> PROBLEM TO WORK ON: Going line by line through the listing below, count those with the string "that" and answer with the number alone.

> SOURCE INFORMATION:
• • • • •

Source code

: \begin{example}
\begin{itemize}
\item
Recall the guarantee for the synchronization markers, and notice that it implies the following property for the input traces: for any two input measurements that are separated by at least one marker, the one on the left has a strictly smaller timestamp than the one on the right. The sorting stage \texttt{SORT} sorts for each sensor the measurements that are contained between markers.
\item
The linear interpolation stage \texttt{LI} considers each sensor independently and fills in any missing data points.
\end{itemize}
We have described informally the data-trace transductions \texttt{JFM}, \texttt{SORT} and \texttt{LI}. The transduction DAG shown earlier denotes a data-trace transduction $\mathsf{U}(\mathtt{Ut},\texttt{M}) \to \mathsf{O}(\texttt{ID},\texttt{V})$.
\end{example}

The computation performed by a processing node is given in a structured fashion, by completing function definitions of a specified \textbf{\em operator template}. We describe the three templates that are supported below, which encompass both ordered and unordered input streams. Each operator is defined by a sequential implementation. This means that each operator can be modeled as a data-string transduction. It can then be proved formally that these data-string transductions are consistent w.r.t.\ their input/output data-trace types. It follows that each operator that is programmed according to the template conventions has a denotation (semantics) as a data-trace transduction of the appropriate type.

• • • • •

> RESPONSE TO THIS EXERCISE: 2